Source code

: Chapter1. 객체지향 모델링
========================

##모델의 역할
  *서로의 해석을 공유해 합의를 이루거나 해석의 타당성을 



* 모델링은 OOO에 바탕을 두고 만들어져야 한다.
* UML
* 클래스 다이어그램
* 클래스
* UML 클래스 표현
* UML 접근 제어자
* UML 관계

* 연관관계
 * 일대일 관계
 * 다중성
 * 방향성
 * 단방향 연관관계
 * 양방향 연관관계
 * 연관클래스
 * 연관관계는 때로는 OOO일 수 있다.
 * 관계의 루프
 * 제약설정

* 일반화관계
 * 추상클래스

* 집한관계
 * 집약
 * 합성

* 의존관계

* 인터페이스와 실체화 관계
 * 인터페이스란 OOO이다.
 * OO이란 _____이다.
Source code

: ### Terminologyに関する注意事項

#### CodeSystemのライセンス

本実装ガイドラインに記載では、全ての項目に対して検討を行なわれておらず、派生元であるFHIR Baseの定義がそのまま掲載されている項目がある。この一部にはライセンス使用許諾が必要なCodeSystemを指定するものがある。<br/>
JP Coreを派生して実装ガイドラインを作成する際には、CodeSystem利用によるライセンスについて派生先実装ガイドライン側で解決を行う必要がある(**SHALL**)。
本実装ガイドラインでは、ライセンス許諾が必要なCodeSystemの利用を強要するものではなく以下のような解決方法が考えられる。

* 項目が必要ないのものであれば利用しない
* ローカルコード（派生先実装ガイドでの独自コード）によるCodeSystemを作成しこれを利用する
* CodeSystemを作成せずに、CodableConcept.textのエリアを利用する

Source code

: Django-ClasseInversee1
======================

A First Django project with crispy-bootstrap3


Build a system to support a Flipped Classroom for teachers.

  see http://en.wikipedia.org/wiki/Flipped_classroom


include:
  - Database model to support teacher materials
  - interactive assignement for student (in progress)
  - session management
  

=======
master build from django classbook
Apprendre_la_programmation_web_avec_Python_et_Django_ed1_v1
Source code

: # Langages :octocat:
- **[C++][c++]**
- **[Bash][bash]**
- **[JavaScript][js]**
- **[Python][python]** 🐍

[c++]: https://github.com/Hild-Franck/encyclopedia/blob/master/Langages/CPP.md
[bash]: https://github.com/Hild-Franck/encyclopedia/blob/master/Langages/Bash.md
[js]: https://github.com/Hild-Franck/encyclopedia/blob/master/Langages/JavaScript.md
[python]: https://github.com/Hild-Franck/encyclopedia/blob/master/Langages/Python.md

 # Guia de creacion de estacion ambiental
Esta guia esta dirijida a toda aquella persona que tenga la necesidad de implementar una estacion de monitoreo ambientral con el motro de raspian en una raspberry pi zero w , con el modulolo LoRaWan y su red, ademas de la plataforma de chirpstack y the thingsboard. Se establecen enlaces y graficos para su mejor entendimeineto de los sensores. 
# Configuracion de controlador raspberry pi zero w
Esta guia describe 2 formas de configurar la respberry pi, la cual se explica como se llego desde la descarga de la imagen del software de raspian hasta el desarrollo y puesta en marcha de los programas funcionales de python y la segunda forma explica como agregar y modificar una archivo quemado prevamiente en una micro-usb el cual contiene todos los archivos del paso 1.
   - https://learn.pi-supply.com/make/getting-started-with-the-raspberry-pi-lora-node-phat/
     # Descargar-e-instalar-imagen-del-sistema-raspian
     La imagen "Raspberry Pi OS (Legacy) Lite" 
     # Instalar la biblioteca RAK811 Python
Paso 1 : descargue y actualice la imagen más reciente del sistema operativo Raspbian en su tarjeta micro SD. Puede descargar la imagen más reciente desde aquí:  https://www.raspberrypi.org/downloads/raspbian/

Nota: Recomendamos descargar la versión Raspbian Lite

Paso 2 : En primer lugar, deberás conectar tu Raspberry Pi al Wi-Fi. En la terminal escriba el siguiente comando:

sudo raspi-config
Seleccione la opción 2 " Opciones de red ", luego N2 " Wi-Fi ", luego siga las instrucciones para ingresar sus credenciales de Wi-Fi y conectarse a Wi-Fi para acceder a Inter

************

For this task, please set down every entry exactly, with no line left out.

Source code

: Chapter1. 객체지향 모델링
========================

##모델의 역할
  *서로의 해석을 공유해 합의를 이루거나 해석의 타당성을 



* 모델링은 OOO에 바탕을 두고 만들어져야 한다.
* UML
* 클래스 다이어그램
* 클래스
* UML 클래스 표현
* UML 접근 제어자
* UML 관계

* 연관관계
 * 일대일 관계
 * 다중성
 * 방향성
 * 단방향 연관관계
 * 양방향 연관관계
 * 연관클래스
 * 연관관계는 때로는 OOO일 수 있다.
 * 관계의 루프
 * 제약설정

* 일반화관계
 * 추상클래스

* 집한관계
 * 집약
 * 합성

* 의존관계

* 인터페이스와 실체화 관계
 * 인터페이스란 OOO이다.
 * OO이란 _____이다.
Source code

: ### Terminologyに関する注意事項

#### CodeSystemのライセンス

本実装ガイドラインに記載では、全ての項目に対して検討を行なわれておらず、派生元であるFHIR Baseの定義がそのまま掲載されている項目がある。この一部にはライセンス使用許諾が必要なCodeSystemを指定するものがある。<br/>
JP Coreを派生して実装ガイドラインを作成する際には、CodeSystem利用によるライセンスについて派生先実装ガイドライン側で解決を行う必要がある(**SHALL**)。
本実装ガイドラインでは、ライセンス許諾が必要なCodeSystemの利用を強要するものではなく以下のような解決方法が考えられる。

* 項目が必要ないのものであれば利用しない
* ローカルコード（派生先実装ガイドでの独自コード）によるCodeSystemを作成しこれを利用する
* CodeSystemを作成せずに、CodableConcept.textのエリアを利用する

Source code

: Django-ClasseInversee1
======================

A First Django project with crispy-bootstrap3


Build a system to support a Flipped Classroom for teachers.

  see http://en.wikipedia.org/wiki/Flipped_classroom


include:
  - Database model to support teacher materials
  - interactive assignement for student (in progress)
  - session management
  

=======
master build from django classbook
Apprendre_la_programmation_web_avec_Python_et_Django_ed1_v1
Source code

: # Langages :octocat:
- **[C++][c++]**
- **[Bash][bash]**
- **[JavaScript][js]**
- **[Python][python]** 🐍

[c++]: https://github.com/Hild-Franck/encyclopedia/blob/master/Langages/CPP.md
[bash]: https://github.com/Hild-Franck/encyclopedia/blob/master/Langages/Bash.md
[js]: https://github.com/Hild-Franck/encyclopedia/blob/master/Langages/JavaScript.md
[python]: https://github.com/Hild-Franck/encyclopedia/blob/master/Langages/Python.md

 # Guia de creacion de estacion ambiental
Esta guia esta dirijida a toda aquella persona que tenga la necesidad de implementar una estacion de monitoreo ambientral con el motro de raspian en una raspberry pi zero w , con el modulolo LoRaWan y su red, ademas de la plataforma de chirpstack y the thingsboard. Se establecen enlaces y graficos para su mejor entendimeineto de los sensores. 
# Configuracion de controlador raspberry pi zero w
Esta guia describe 2 formas de configurar la respberry pi, la cual se explica como se llego desde la descarga de la imagen del software de raspian hasta el desarrollo y puesta en marcha de los programas funcionales de python y la segunda forma explica como agregar y modificar una archivo quemado prevamiente en una micro-usb el cual contiene todos los archivos del paso 1.
   - https://learn.pi-supply.com/make/getting-started-with-the-raspberry-pi-lora-node-phat/
     # Descargar-e-instalar-imagen-del-sistema-raspian
     La imagen "Raspberry Pi OS (Legacy) Lite" 
     # Instalar la biblioteca RAK811 Python
Paso 1 : descargue y actualice la imagen más reciente del sistema operativo Raspbian en su tarjeta micro SD. Puede descargar la imagen más reciente desde aquí:  https://www.raspberrypi.org/downloads/raspbian/

Nota: Recomendamos descargar la versión Raspbian Lite

Paso 2 : En primer lugar, deberás conectar tu Raspberry Pi al Wi-Fi. En la terminal escriba el siguiente comando:

sudo raspi-config
Seleccione la opción 2 " Opciones de red ", luego N2 " Wi-Fi ", luego siga las instrucciones para ingresar sus credenciales de Wi-Fi y conectarse a Wi-Fi para acceder a Inter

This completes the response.